Jacob Funk, Thought to Have Been
Murdered, Returns Home.




MAN TRIED FOR KILLING HIM


People of Skidmore, Mo., After Testing him,
Are Convinced of His
Identity


(Post Special)
ST. JOSEPH, Mo., Jan 11. --Fourteen years ago Jacob Funk, then a young farmer near Skidmore, Mo., left his home one night to go to town to purchase some seed potatoes for planting the next day. He did not return, and fearing foul play, his relatives caused a search to be made for him. Several months later a badly decomposed body, wearing clothes which were identified as Funk's, was found tied to a tree in a lonely wood. The body identified as Funk by his father, was buried in the family cemetery and a handsome tombstone erected over it. A young man, with whom Funk was known to have had trouble, was arrested on suspicion of having caused his death, and after a long trial in which circumstantial evidence was proven against him, was acquitted by a jury. Several members of which stubbornly stood out for the death penalty.

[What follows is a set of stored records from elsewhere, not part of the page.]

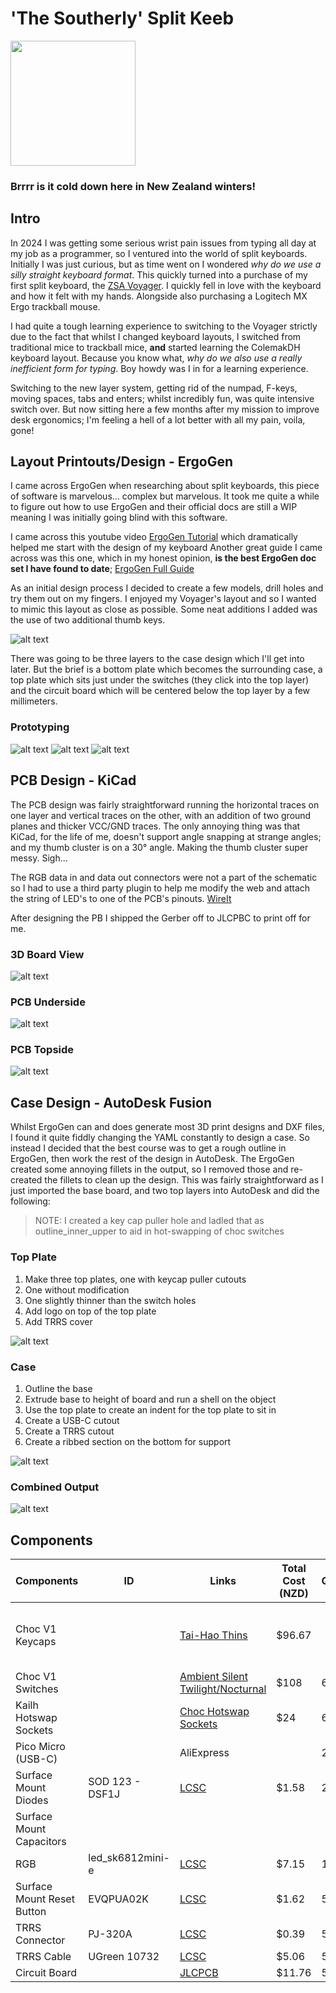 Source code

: # 'The Southerly' Split Keeb

<img src="images/cold-wind.svg" width="200" height="200" />

### Brrrr is it cold down here in New Zealand winters!

## Intro

In 2024 I was getting some serious wrist pain issues from typing all day at my job as a programmer, so I ventured into the world of split keyboards.
Initially I was just curious, but as time went on I wondered *why do we use a silly straight keyboard format*. This quickly turned into a purchase of my first split keyboard, the [ZSA Voyager](https://www.zsa.io/voyager). I quickly fell in love with the keyboard and how it felt with my hands.
Alongside also purchasing a Logitech MX Ergo trackball mouse.

I had quite a tough learning experience to switching to the Voyager strictly due to the fact that whilst I changed keyboard layouts, I switched from traditional mice to trackball mice, **and** started learning the ColemakDH keyboard layout.
Because you know what, *why do we also use a really inefficient form for typing*. Boy howdy was I in for a learning experience.

Switching to the new layer system, getting rid of the numpad, F-keys, moving spaces, tabs and enters; whilst incredibly fun, was quite intensive switch over.
But now sitting here a few months after my mission to improve desk ergonomics; I'm feeling a hell of a lot better with all my pain, voila, gone!

## Layout Printouts/Design - ErgoGen

I came across ErgoGen when researching about split keyboards, this piece of software is marvelous... complex but marvelous.
It took me quite a while to figure out how to use ErgoGen and their official docs are still a WIP meaning I was initially going blind with this software.

I came across this youtube video [ErgoGen Tutorial](https://www.youtube.com/watch?v=7UXsD7nSfDY) which dramatically helped me start with the design of my keyboard
Another great guide I came across was this one, which in my honest opinion, **is the best ErgoGen doc set I have found to date**; [ErgoGen Full Guide](https://flatfootfox.com/ergogen-part1-units-points/)

As an initial design process I decided to create a few models, drill holes and try them out on my fingers.
I enjoyed my Voyager's layout and so I wanted to mimic this layout as close as possible.
Some neat additions I added was the use of two additional thumb keys.

![alt text](<images/ErgoGen Layout.png>)

There was going to be three layers to the case design which I'll get into later. But the brief is a bottom plate which becomes the surrounding case, a top plate which sits just under the switches (they click into the top layer) and the circuit board which will be centered below the top layer by a few millimeters.

### Prototyping

![alt text](images/Design_1.jpg)
![alt text](images/Design_2.jpg)
![alt text](images/Design_3.jpg)

## PCB Design - KiCad

The PCB design was fairly straightforward running the horizontal traces on one layer and vertical traces on the other, with an addition of two ground planes and thicker VCC/GND traces. The only annoying thing was that KiCad, for the life of me, doesn't support angle snapping at strange angles; and my thumb cluster is on a 30° angle. Making the thumb cluster super messy. Sigh...

The RGB data in and data out connectors were not a part of the schematic so I had to use a third party plugin to help me modify the web and attach the string of LED's to one of the PCB's pinouts. [WireIt](https://github.com/devbisme/WireIt)

After designing the PB I shipped the Gerber off to JLCPBC to print off for me.

### 3D Board View

![alt text](images/PCB_1.png)

### PCB Underside

![alt text](images/PCB_2.png)

### PCB Topside

![alt text](images/PCB_3.png)

## Case Design - AutoDesk Fusion

Whilst ErgoGen can and does generate most 3D print designs and DXF files, I found it quite fiddly changing the YAML constantly to design a case.
So instead I decided that the best course was to get a rough outline in ErgoGen, then work the rest of the design in AutoDesk. The ErgoGen created some annoying fillets in the output, so I removed those and re-created the fillets to clean up the design.
This was fairly straightforward as I just imported the base board, and two top layers into AutoDesk and did the following:

> NOTE: I created a key cap puller hole and ladled that as outline_inner_upper to aid in hot-swapping of choc switches

### Top Plate

1. Make three top plates, one with keycap puller cutouts
2. One without modification
3. One slightly thinner than the switch holes
4. Add logo on top of the top plate
5. Add TRRS cover

![alt text](images/AutoDesk_1.png)

### Case

1. Outline the base
2. Extrude base to height of board and run a shell on the object
3. Use the top plate to create an indent for the top plate to sit in
4. Create a USB-C cutout
5. Create a TRRS cutout
6. Create a ribbed section on the bottom for support

![alt text](images/AutoDesk_2.png)


### Combined Output

![alt text](images/AutoDesk_3.png)


## Components

| Components | ID | Links | Total Cost (NZD) | Quantity | Notes |
| ---------- | -- | ----- | ---------- | -------- | ----- |
| Choc V1 Keycaps | | [Tai-Hao Thins](https://shop.tai-hao.com/products/white-1) | $96.67 | | Same key caps as ZSA Voyager |
| Choc V1 Switches | | [Ambient Silent Twilight/Nocturnal](https://keebd.com/en-nz/products/ambients-silent-linear-twilight-choc-switches?_pos=2&_fid=9a770a5f9&_ss=c) | $108 | 60 |
| Kailh Hotswap Sockets | | [Choc Hotswap Sockets](https://keebd.com/en-nz/products/kailh-choc-hotswap-sockets?_pos=1&_psq=hotswap&_ss=e&_v=1.0) | $24 | 60 |
| Pico Micro (USB-C) | | AliExpress | | 2 |
| Surface Mount Diodes | SOD 123 - DSF1J | [LCSC](https://www.lcsc.com/product-detail/Fast-Recovery-High-Efficiency-Diodes_FUXINSEMI-DSF1J_C915615.html) | $1.58 | 200 |
| Surface Mount Capacitors | |
| RGB | led_sk6812mini-e | [LCSC](https://www.lcsc.com/product-detail/RGB-LEDs-Built-in-IC_OPSCO-Optoelectronics-SK6812MINI-E_C5149201.html) | $7.15 | 100 |
| Surface Mount Reset Button | EVQPUA02K | [LCSC](https://www.lcsc.com/product-detail/Tactile-Switches_PANASONIC-EVQPUA02K_C128539.html) | $1.62 | 5 |
| TRRS Connector | PJ-320A | [LCSC](https://www.lcsc.com/product-detail/Audio-Connectors_XKB-Connectivity-PJ-320AG-B_C2884984.html) | $0.39 | 5 |
| TRRS Cable | UGreen 10732 | [LCSC](https://www.lcsc.com/product-detail/Audio-cable_UGREEN-10732_C3014968.html) | $5.06 | 5 |
| Circuit Board | | [JLCPCB](https://jlcpcb.com/) | $11.76 | 5 |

Yesterday a man, carrying on his shoulder a sack of potatoes, walked up to the old Funk homestead and walked into the room where the family was assembled for dinner, dropped his burden with the remark, "There are those seed potatoes I started after."

Aged Mrs. Funk promptly swooned, but was forgotten in the excitement and revived later only with great difficulty. So doubtful were members of the family as to Funk's identity that he was forced to relate several things which no one outside of the family could know before he was believed. As to where he has been during the years since his singular leave taking, Funk has little to say, beyond the fact that he has seen a large portion of the world. He says he has come home to stay now, and expects to pick up his work where he left off.

The above article was transcribed from a clipping in a scrapbook. Unfortunately, the person who collected these items is now gone and neglected to identify either the newspaper or the year date of the incident. It is on a page in the scrapbook with an article written in 1901 and another of approximately the same period as it has many of the same folks' names in it.